A cell is the most fundamental unit of biological life. All known life, except for viruses, is made up of cells. Cells are also the smallest metabolically functional unit of life, meaning the smallest unit that can take in nutrients from the bloodstream, convert them into energy, perform useful functions, and excrete waste. There are two primary types of cells in the kingdom of life - prokaryotic cells, smaller bacterial cells without a nucleus, and eukaryotic cells, larger plant and animal cells with a true nucleus.
Cells are quite small. Prokaryotic cells are typically 1-10 µm (micrometers, or millions of a meter) across, while eukaryotic cells are 10-100 µm. Eggs are large single cells, and the largest known cell today is the egg of the ostrich, although prehistoric birds and some dinosaurs had eggs almost a foot in length. Every cell is produced from another cell, and each contains special genetic programming to manufacture proteins to replace things when they break down, divide, and perform the functions of life.

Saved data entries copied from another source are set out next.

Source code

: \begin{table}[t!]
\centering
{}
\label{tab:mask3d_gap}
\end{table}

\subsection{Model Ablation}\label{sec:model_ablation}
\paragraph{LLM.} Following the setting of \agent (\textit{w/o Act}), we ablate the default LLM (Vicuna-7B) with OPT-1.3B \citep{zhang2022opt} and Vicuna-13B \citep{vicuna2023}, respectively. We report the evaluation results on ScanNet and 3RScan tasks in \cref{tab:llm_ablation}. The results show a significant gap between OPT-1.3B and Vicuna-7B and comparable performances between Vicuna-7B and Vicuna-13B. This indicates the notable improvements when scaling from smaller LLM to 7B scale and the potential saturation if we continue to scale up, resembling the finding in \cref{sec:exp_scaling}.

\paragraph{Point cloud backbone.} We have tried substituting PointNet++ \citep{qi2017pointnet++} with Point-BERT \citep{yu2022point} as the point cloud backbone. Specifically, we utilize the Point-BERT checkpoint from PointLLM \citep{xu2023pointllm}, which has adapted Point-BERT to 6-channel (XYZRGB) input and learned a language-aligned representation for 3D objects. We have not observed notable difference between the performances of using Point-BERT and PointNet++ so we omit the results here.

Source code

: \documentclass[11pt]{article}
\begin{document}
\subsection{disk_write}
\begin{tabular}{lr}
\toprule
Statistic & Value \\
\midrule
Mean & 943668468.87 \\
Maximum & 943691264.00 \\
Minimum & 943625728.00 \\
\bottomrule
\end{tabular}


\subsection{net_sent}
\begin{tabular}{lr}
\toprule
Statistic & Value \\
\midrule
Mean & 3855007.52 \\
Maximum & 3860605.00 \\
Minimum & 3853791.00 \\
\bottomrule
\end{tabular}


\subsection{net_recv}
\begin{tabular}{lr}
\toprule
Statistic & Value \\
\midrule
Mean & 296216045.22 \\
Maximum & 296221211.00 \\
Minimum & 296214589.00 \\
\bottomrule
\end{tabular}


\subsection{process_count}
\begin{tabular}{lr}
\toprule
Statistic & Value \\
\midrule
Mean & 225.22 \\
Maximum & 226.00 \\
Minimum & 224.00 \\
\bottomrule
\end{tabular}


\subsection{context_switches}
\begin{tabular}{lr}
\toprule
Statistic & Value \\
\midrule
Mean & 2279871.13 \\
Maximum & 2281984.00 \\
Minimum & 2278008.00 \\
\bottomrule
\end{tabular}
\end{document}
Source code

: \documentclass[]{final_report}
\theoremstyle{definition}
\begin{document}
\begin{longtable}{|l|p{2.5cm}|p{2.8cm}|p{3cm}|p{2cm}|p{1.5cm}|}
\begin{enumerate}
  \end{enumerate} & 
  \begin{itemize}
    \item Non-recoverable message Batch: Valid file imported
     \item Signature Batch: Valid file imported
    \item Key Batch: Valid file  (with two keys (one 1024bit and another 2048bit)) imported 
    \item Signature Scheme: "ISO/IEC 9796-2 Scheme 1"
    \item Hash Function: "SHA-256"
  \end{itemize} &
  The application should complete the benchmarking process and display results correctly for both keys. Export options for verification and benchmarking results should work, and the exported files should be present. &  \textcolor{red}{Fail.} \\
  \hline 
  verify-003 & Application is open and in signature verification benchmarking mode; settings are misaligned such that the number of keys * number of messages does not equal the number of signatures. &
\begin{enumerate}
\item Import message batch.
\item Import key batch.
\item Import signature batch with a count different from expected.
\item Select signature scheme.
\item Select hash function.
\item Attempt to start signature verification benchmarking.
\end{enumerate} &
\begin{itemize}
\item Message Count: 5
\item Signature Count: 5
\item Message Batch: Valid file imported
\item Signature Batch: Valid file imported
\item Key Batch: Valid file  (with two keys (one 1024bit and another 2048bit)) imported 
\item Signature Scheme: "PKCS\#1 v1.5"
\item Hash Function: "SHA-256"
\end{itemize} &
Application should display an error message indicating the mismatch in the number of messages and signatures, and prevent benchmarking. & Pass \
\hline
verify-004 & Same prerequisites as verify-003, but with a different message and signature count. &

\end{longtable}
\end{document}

An aggregation of cells is known as a multicellular organism, humans being one example. These cells are so tiny and numerous, and work together so smoothly and uniformly that it took until 1839 for us to figure out that all life is made of cells. This "cell theory" is attributed to Matthias Jakob Schleiden and Theodor Schwann, German botanists who observed cells under a microscope. Soon after, Robert Hooke, the English scientist, named these little structures cells, after the Latin cellula, meaning a small room.
Another difference between prokaryotic and eukaryotic cells is the presence of intracellular machinery, or organelles. Prokaryotic organelles are quite minimal, with a plasma membrane (phospholipid bilayer) that does most of the work done by specialized organelles in eukaryotes, such as serving as the power plant of the cell and packaging macromolecules synthesized by the ribosomes. Aside from the ribosomes, cytoplasm (cell fluid), and the plasma membrane, prokaryotic cells may have another additional organelle called the mesosomes, but recent research suggests that these may merely be artifacts formed during the process of chemical fixation for electron microscopy and thus not even natural.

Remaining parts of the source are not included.